What if I have already Executed a Durable Power of Attorney for Health Care or a Natural Death Act Declaration?

Previously executed Durable Powers of Attorney for Health Care and Natural Death Act Declarations remain valid. Thus, unless your existing DPAHC has expired, you do not have to complete a new Advance Health Care Directive. Because the new Advance Health Directive gives you more flexibility to state your health care desires, you may wish to complete a DPAHC or Natural Death Act Declaration. At minimum, you should review your existing DPAHC or Natural Death Act Declaration to make sure it has not expired and still accurately reflects your wishes.


Whom May I Appoint as my Health Care Agent?

You can appoint almost any adult to be your agent. You can choose a member of your family, such as your spouse or an adult child, friend, or someone else you trust. You can also appoint one or more "alternate agents" in case the person you select as your health care agent is unavailable or unwilling to make a decision.

The law prohibits you from choosing certain people to act as your agent(s). You may not choose your doctor, or a person who operates a community care facility or a residential care facility in which you receive care, or their employees, unless that person is related to you by blood, marriage, or adoption, or is a co-worker.


How Much Authority will my Health Care Agent Have?

If you become unable to make your own health care decisions, your agent will have legal authority to make health care decisions for you. Your agent must make decisions that are consistent with any instructions you have written in the Advance Health Care Directive form or otherwise made known to your agent. Physicians and other health care professionals will look to your agent for decisions rather than your next of kin or any other person.

If you have not made your wishes known, your agent has broad powers to decide what is in your best interests, considering your personal values to the extent they are known. However, under no circumstances can your agent authorize certain procedures specified by statute, including conclusive treatment, psychosurgery, sterilization, abortion, or placement in a mental health treatment facility.

Some of the specific powers which can be given (or denied) to your agent in the Advance Health Care Directive are the power to terminate life support, and the powers, after you die, to make organ donations, authorize an autopsy, and direct the disposition of your remains.


Can I Change my Advance Health Care Directive?

You can revoke or change an Advance Health Care Directive at any time. To revoke the entire form, including the appointment of your agent, you must inform your treating health care provider personally or in writing. Completing a new Advance Health Care Directive will revoke all previous directives. In addition, if you revoke or change your directive, you should notify every person or facility that has a copy of your prior directive and provide them with a new one.


How Long is an Advance Health Care Directive Valid?

An Advance Health Care Directive is valid forever, unless you revoke it or state in the form a specific date on which you want it to expire.


Who Can Complete an Advance Health Care Directive?

Any California resident who is at least eighteen (18) years old (or is an emancipated minor), of sound mind, and acting of his or her own free will can complete a valid Advance Health Care Directive.

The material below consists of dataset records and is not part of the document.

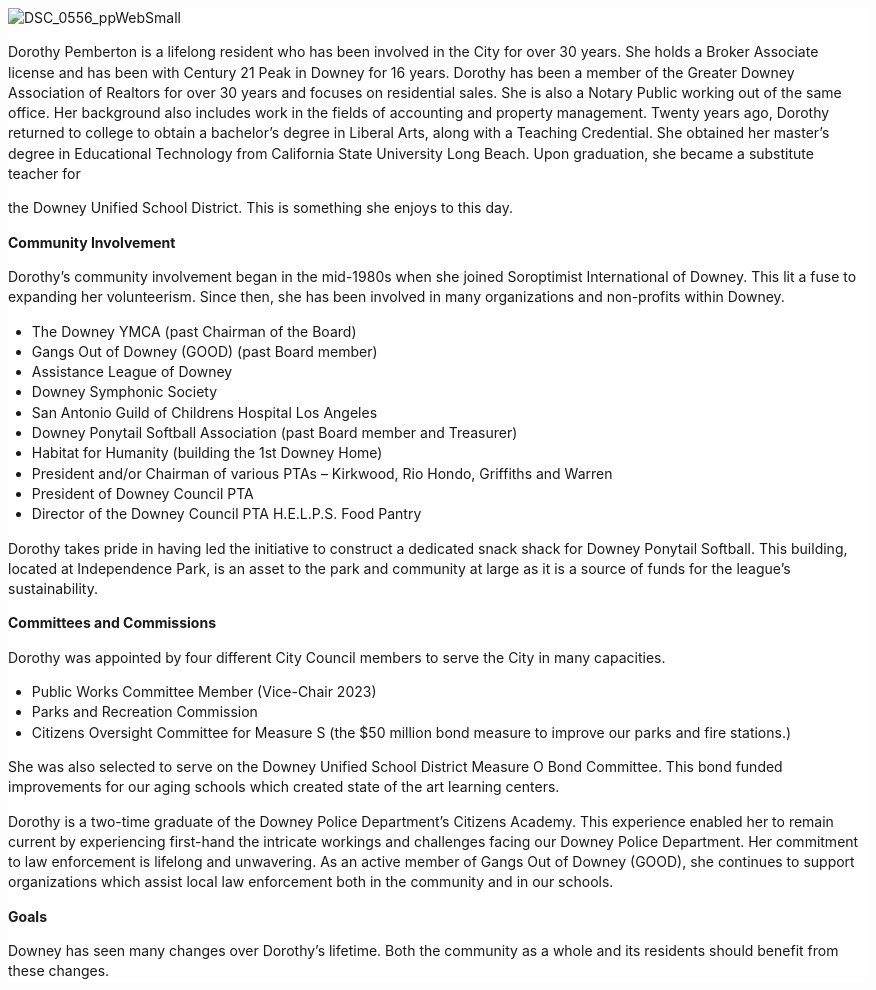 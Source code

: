 ![DSC_0556_ppWebSmall](https://www.downeyca.org/home/showpublishedimage/5640/638380511133300000)

Dorothy Pemberton is a lifelong resident who has been involved in the City for over 30 years. She holds a Broker Associate license and has been with Century 21 Peak in Downey for 16 years. Dorothy has been a member of the Greater Downey Association of Realtors for over 30 years and focuses on residential sales. She is also a Notary Public working out of the same office. Her background also includes work in the fields of accounting and property management. Twenty years ago, Dorothy returned to college to obtain a bachelor’s degree in Liberal Arts, along with a Teaching Credential. She obtained her master’s degree in Educational Technology from California State University Long Beach. Upon graduation, she became a substitute teacher for

the Downey Unified School District. This is something she enjoys to this day.

**Community Involvement**

Dorothy’s community involvement began in the mid-1980s when she joined Soroptimist International of Downey. This lit a fuse to expanding her volunteerism. Since then, she has been involved in many organizations and non-profits within Downey.

- The Downey YMCA (past Chairman of the Board)
- Gangs Out of Downey (GOOD) (past Board member)
- Assistance League of Downey
- Downey Symphonic Society
- San Antonio Guild of Childrens Hospital Los Angeles
- Downey Ponytail Softball Association (past Board member and Treasurer)
- Habitat for Humanity (building the 1st Downey Home)
- President and/or Chairman of various PTAs – Kirkwood, Rio Hondo, Griffiths and Warren
- President of Downey Council PTA
- Director of the Downey Council PTA H.E.L.P.S. Food Pantry

Dorothy takes pride in having led the initiative to construct a dedicated snack shack for Downey Ponytail Softball. This building, located at Independence Park, is an asset to the park and community at large as it is a source of funds for the league’s sustainability.

**Committees and Commissions**

Dorothy was appointed by four different City Council members to serve the City in many capacities.

- Public Works Committee Member (Vice-Chair 2023)
- Parks and Recreation Commission
- Citizens Oversight Committee for Measure S (the $50 million bond measure to improve our parks and fire stations.)

She was also selected to serve on the Downey Unified School District Measure O Bond Committee. This bond funded improvements for our aging schools which created state of the art learning centers.

Dorothy is a two-time graduate of the Downey Police Department’s Citizens Academy. This experience enabled her to remain current by experiencing first-hand the intricate workings and challenges facing our Downey Police Department. Her commitment to law enforcement is lifelong and unwavering. As an active member of Gangs Out of Downey (GOOD), she continues to support organizations which assist local law enforcement both in the community and in our schools.

**Goals**

Downey has seen many changes over Dorothy’s lifetime. Both the community as a whole and its residents should benefit from these changes.

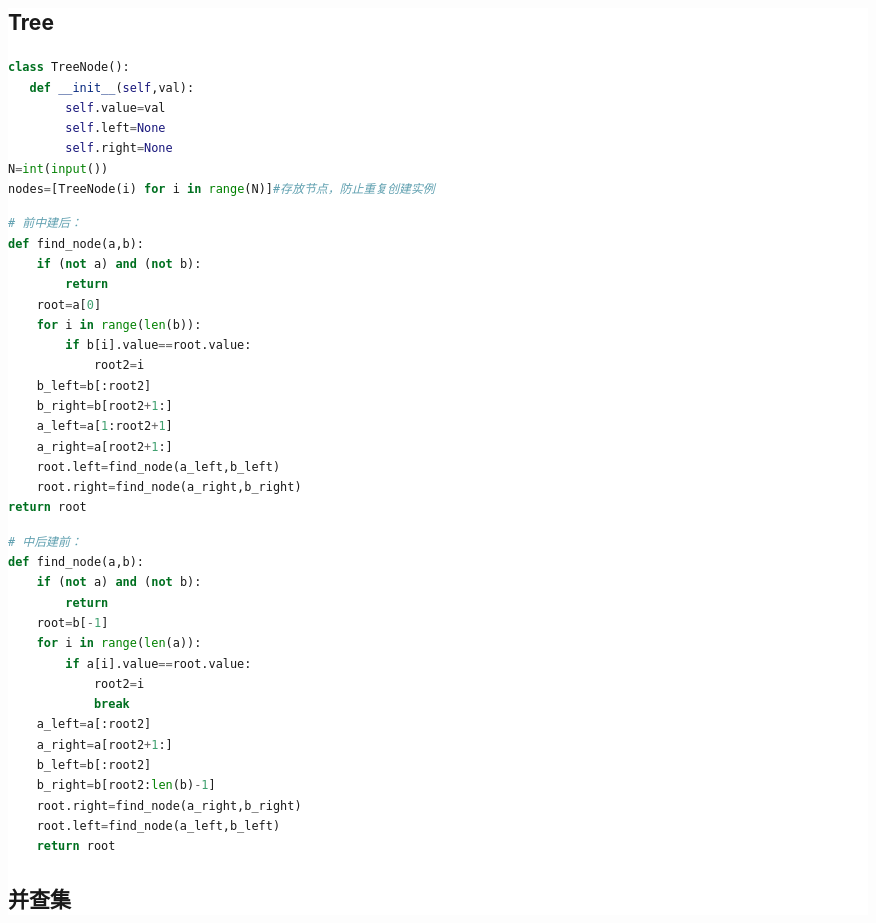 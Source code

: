 


## Tree

```python
class TreeNode():
   def __init__(self,val):
        self.value=val
        self.left=None
        self.right=None
N=int(input())
nodes=[TreeNode(i) for i in range(N)]#存放节点，防止重复创建实例
```

```python
# 前中建后：
def find_node(a,b):
    if (not a) and (not b):
        return
    root=a[0]
    for i in range(len(b)):
        if b[i].value==root.value:
            root2=i
    b_left=b[:root2]
    b_right=b[root2+1:]
    a_left=a[1:root2+1]
    a_right=a[root2+1:]
    root.left=find_node(a_left,b_left)
    root.right=find_node(a_right,b_right)
return root
```

```python
# 中后建前：
def find_node(a,b):
    if (not a) and (not b):
        return
    root=b[-1]
    for i in range(len(a)):
        if a[i].value==root.value:
            root2=i
            break
    a_left=a[:root2]
    a_right=a[root2+1:]
    b_left=b[:root2]
    b_right=b[root2:len(b)-1]
    root.right=find_node(a_right,b_right)
    root.left=find_node(a_left,b_left)
    return root
```

## 并查集
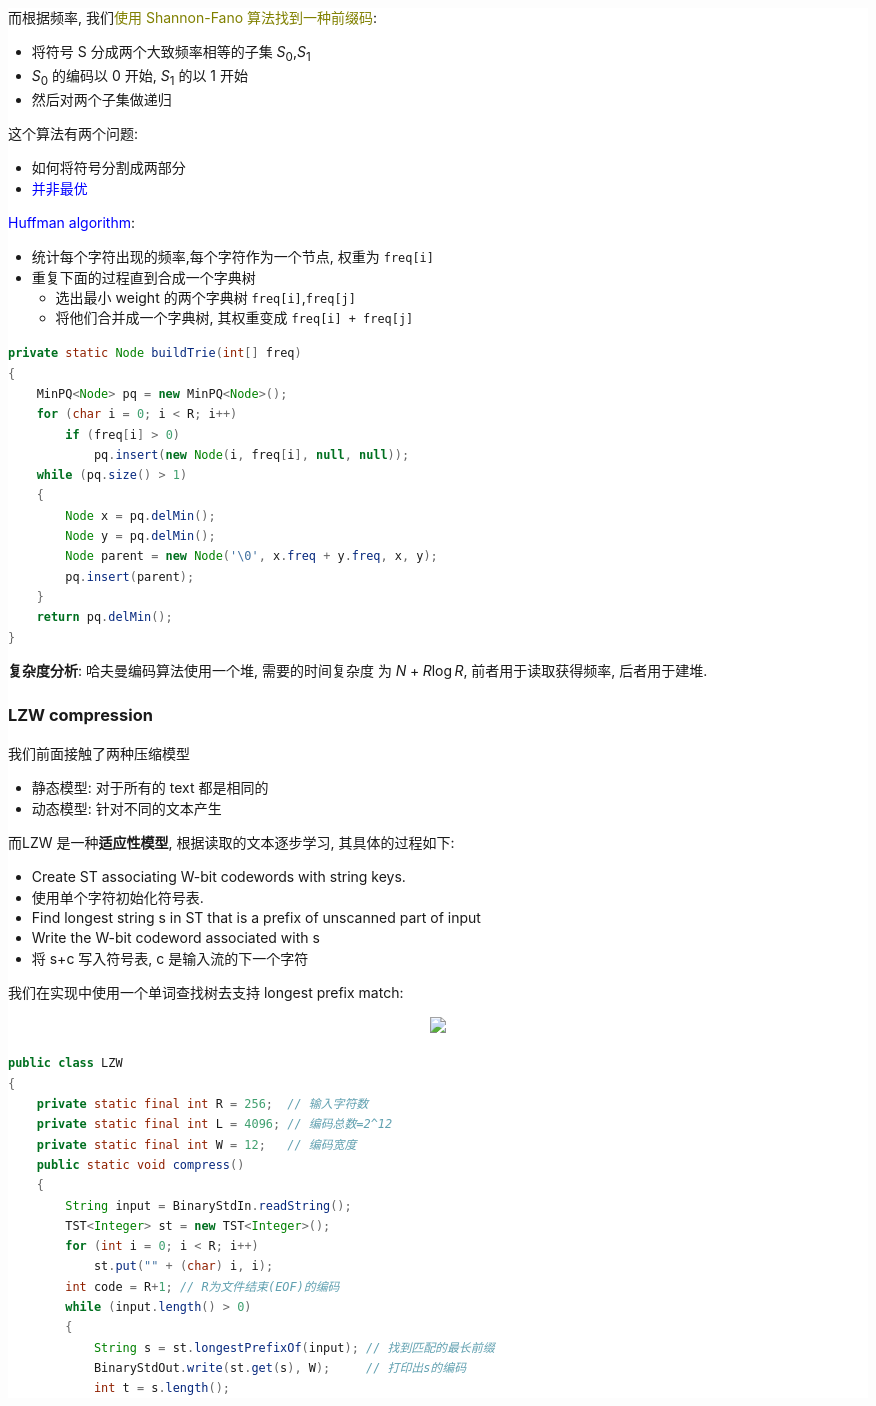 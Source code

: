 而根据频率, 我们<font color=olive>使用 Shannon-Fano 算法找到一种前缀码</font>:
* 将符号 S 分成两个大致频率相等的子集 $S_0$,$S_1$
* $S_0$ 的编码以 0 开始, $S_1$ 的以 1 开始
* 然后对两个子集做递归

这个算法有两个问题:
* 如何将符号分割成两部分
* <font color=blue>并非最优</font>

<font color=blue>Huffman algorithm</font>:  
* 统计每个字符出现的频率,每个字符作为一个节点, 权重为 `freq[i]`
* 重复下面的过程直到合成一个字典树
  * 选出最小 weight 的两个字典树 `freq[i]`,`freq[j]`
  * 将他们合并成一个字典树, 其权重变成 `freq[i] + freq[j]`

```Java
private static Node buildTrie(int[] freq)
{
    MinPQ<Node> pq = new MinPQ<Node>();
    for (char i = 0; i < R; i++)
        if (freq[i] > 0)
            pq.insert(new Node(i, freq[i], null, null));
    while (pq.size() > 1)
    {
        Node x = pq.delMin();
        Node y = pq.delMin();
        Node parent = new Node('\0', x.freq + y.freq, x, y);
        pq.insert(parent);
    }
    return pq.delMin();
}
```
**复杂度分析**: 哈夫曼编码算法使用一个堆, 需要的时间复杂度 为 $N + R\log R$, 前者用于读取获得频率, 后者用于建堆.  

### LZW compression
我们前面接触了两种压缩模型
* 静态模型: 对于所有的 text 都是相同的
* 动态模型: 针对不同的文本产生
 
而LZW 是一种**适应性模型**, 根据读取的文本逐步学习, 其具体的过程如下:
* Create ST associating W-bit codewords with string keys.
* 使用单个字符初始化符号表.
* Find longest string s in ST that is a prefix of unscanned part of input
* Write the W-bit codeword associated with s
* 将 s+c 写入符号表, c 是输入流的下一个字符

我们在实现中使用一个单词查找树去支持 longest prefix match:<div align=center><img src="https://i.imgur.com/WypaWEw.png"/></div>

```Java
public class LZW
{
    private static final int R = 256;  // 输入字符数
    private static final int L = 4096; // 编码总数=2^12
    private static final int W = 12;   // 编码宽度
    public static void compress()
    {
        String input = BinaryStdIn.readString();
        TST<Integer> st = new TST<Integer>();
        for (int i = 0; i < R; i++)
            st.put("" + (char) i, i);
        int code = R+1; // R为文件结束(EOF)的编码
        while (input.length() > 0)
        {
            String s = st.longestPrefixOf(input); // 找到匹配的最长前缀
            BinaryStdOut.write(st.get(s), W);     // 打印出s的编码
            int t = s.length();
``` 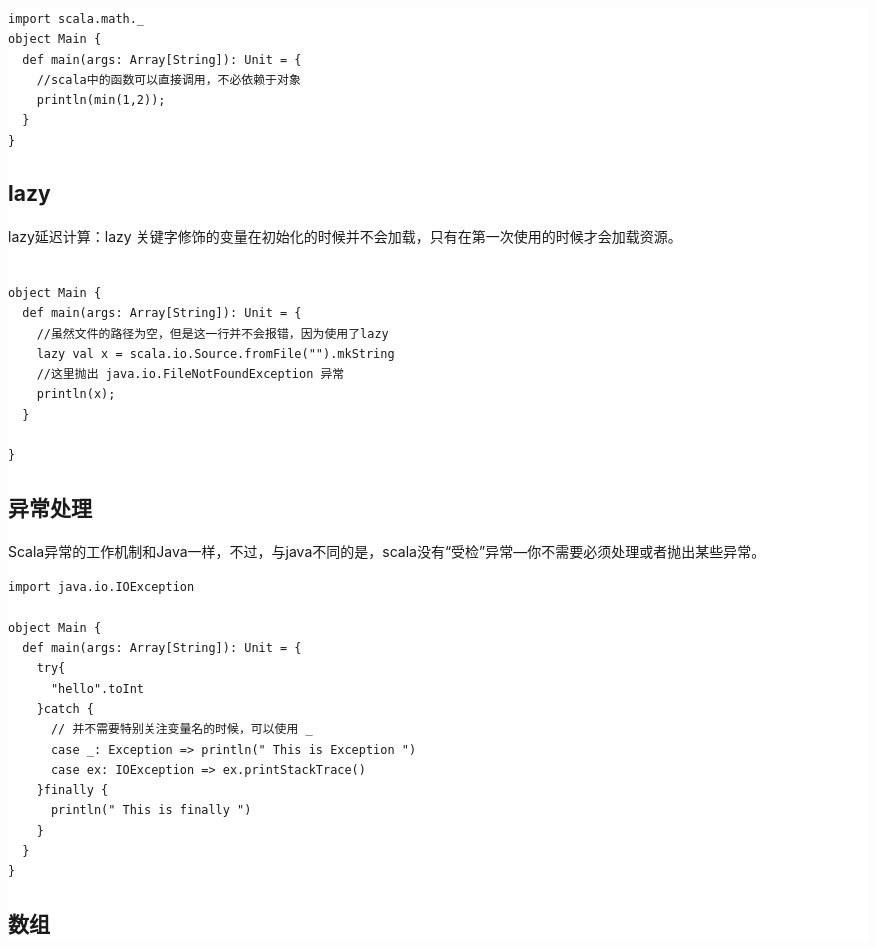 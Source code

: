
   ```
  import scala.math._
  object Main {
    def main(args: Array[String]): Unit = {
      //scala中的函数可以直接调用，不必依赖于对象
      println(min(1,2));
    }
  }
  
  ```

## lazy

lazy延迟计算：lazy 关键字修饰的变量在初始化的时候并不会加载，只有在第一次使用的时候才会加载资源。

```

object Main {
  def main(args: Array[String]): Unit = {
    //虽然文件的路径为空，但是这一行并不会报错，因为使用了lazy
    lazy val x = scala.io.Source.fromFile("").mkString
    //这里抛出 java.io.FileNotFoundException 异常
    println(x);
  }

}

```

## 异常处理

Scala异常的工作机制和Java一样，不过，与java不同的是，scala没有“受检”异常—你不需要必须处理或者抛出某些异常。

```
import java.io.IOException

object Main {
  def main(args: Array[String]): Unit = {
    try{
      "hello".toInt
    }catch {
      // 并不需要特别关注变量名的时候，可以使用 _
      case _: Exception => println(" This is Exception ")
      case ex: IOException => ex.printStackTrace()
    }finally {
      println(" This is finally ")
    }
  }
}

```

## 数组
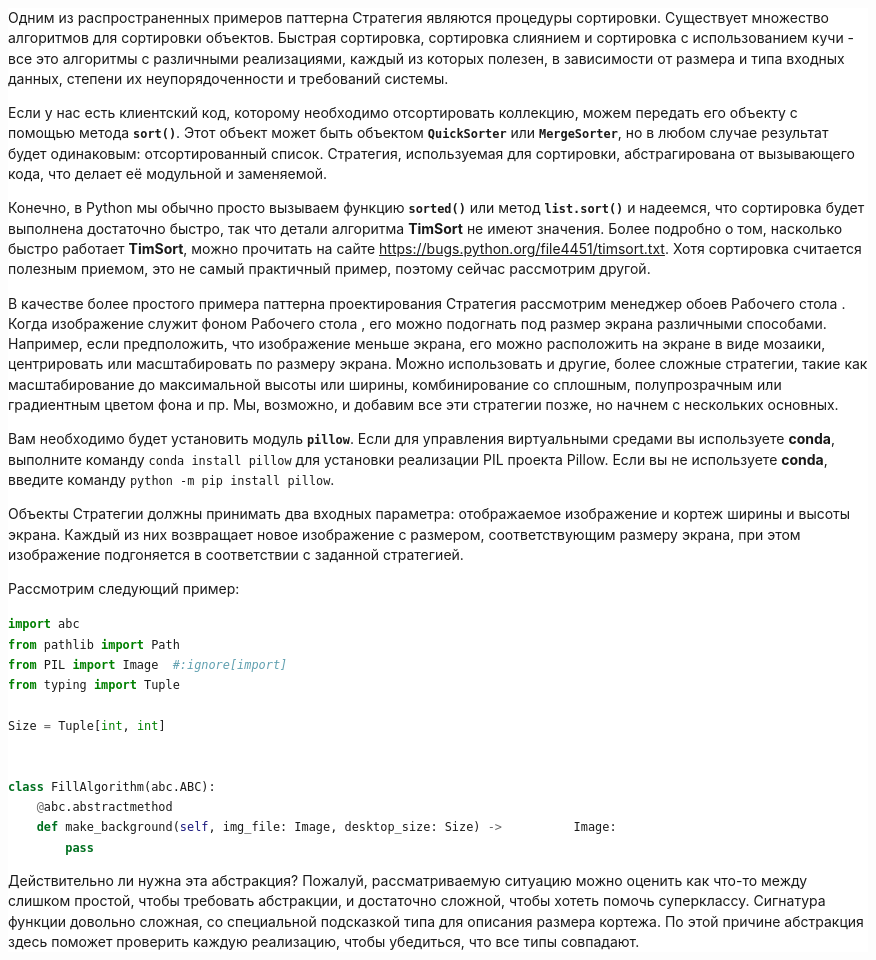 Одним из распространенных примеров паттерна Стратегия являются процедуры сортировки. Существует множество алгоритмов для сортировки объектов. Быстрая сортировка, сортировка слиянием и сортировка с использованием кучи - все это алгоритмы с различными реализациями, каждый из которых полезен, в зависимости от размера и типа входных данных, степени их неупорядоченности и требований системы.

Если у нас есть клиентский код, которому необходимо отсортировать коллекцию, можем передать его объекту с помощью метода **`sort()`**. Этот объект может быть объектом **`QuickSorter`** или **`MergeSorter`**, но в любом случае результат будет одинаковым: отсортированный список. Стратегия, используемая для сортировки, абстрагирована от вызывающего кода, что делает её модульной и заменяемой.

Конечно, в Python мы обычно просто вызываем функцию **`sorted()`** или метод **`list.sort()`** и надеемся, что сортировка будет выполнена достаточно быстро, так что детали алгоритма **TimSort** не имеют значения. Более подробно о том, насколько быстро работает **TimSort**, можно прочитать на сайте https://bugs.python.org/file4451/timsort.txt. Хотя сортировка считается полезным приемом, это не самый практичный пример, поэтому сейчас рассмотрим другой.

В качестве более простого примера паттерна проектирования Стратегия рассмотрим менеджер обоев Рабочего стола . Когда изображение служит фоном Рабочего стола , его можно подогнать под размер экрана различными способами. Например, если предположить, что изображение меньше экрана, его можно расположить на экране в виде мозаики, центрировать или масштабировать по размеру экрана. Можно использовать и другие, более сложные стратегии, такие как масштабирование до максимальной высоты или ширины, комбинирование со сплошным, полупрозрачным или градиентным цветом фона и пр. Мы, возможно, и добавим все эти стратегии позже, но начнем с нескольких основных.

Вам необходимо будет установить модуль **`pillow`**. Если для управления виртуальными средами вы используете **conda**, выполните команду `conda install pillow` для установки реализации PIL проекта Pillow. Если вы не используете **conda**, введите команду `python -m pip install pillow`.

Объекты Стратегии должны принимать два входных параметра: отображаемое изображение и кортеж ширины и высоты экрана. Каждый из них возвращает новое изображение с размером, соответствующим размеру экрана, при этом изображение подгоняется в соответствии с заданной стратегией.

Рассмотрим следующий пример:

```python
import abc
from pathlib import Path
from PIL import Image  #:ignore[import]
from typing import Tuple

Size = Tuple[int, int]
 

class FillAlgorithm(abc.ABC):
    @abc.abstractmethod
    def make_background(self, img_file: Image, desktop_size: Size) ->          Image:
        pass
```

Действительно ли нужна эта абстракция? Пожалуй, рассматриваемую ситуацию можно оценить как что-то между слишком простой, чтобы требовать абстракции, и достаточно сложной, чтобы хотеть помочь суперклассу. Сигнатура функции довольно сложная, со специальной подсказкой типа для описания размера кортежа. По этой причине абстракция здесь поможет проверить каждую реализацию, чтобы убедиться, что все типы совпадают.
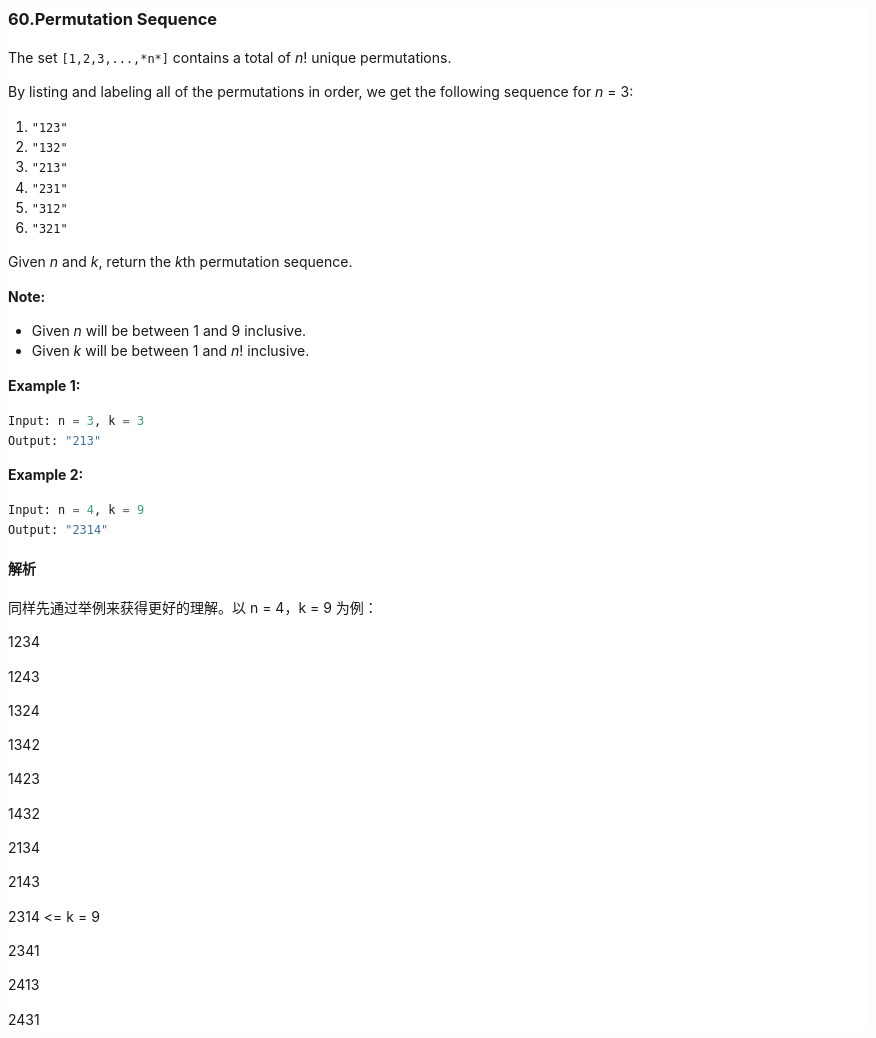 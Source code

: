 ### 60.Permutation Sequence

The set `[1,2,3,...,*n*]` contains a total of _n_! unique permutations.

By listing and labeling all of the permutations in order, we get the following sequence for _n_ = 3:

1. `"123"`
2. `"132"`
3. `"213"`
4. `"231"`
5. `"312"`
6. `"321"`

Given _n_ and _k_, return the *k*th permutation sequence.

**Note:**

- Given _n_ will be between 1 and 9 inclusive.
- Given _k_ will be between 1 and _n_! inclusive.

**Example 1:**

```python
Input: n = 3, k = 3
Output: "213"
```

**Example 2:**

```python
Input: n = 4, k = 9
Output: "2314"
```

#### 解析

同样先通过举例来获得更好的理解。以 n = 4，k = 9 为例：

1234

1243

1324

1342

1423

1432

2134

2143

2314 <= k = 9

2341

2413

2431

Can I be Forced or Required to Sign an Advance Health Care Directive?

No. The law specifically says that no one can require you to complete anAdvance Health Care Directive before admitting you to a hospital or other health care facility, and no one can deny you health insurance because you choose not to complete an Advance Health Care Directive.


Do I Need a Lawyer to Complete an Advance Health Care Directive?

No. You do not need a lawyer to assist you in completing an Advance Health Care Directive form. The only exception applies to individuals who have been involuntarily committed to a mental health facility who wish to appoint their conservator as their agent.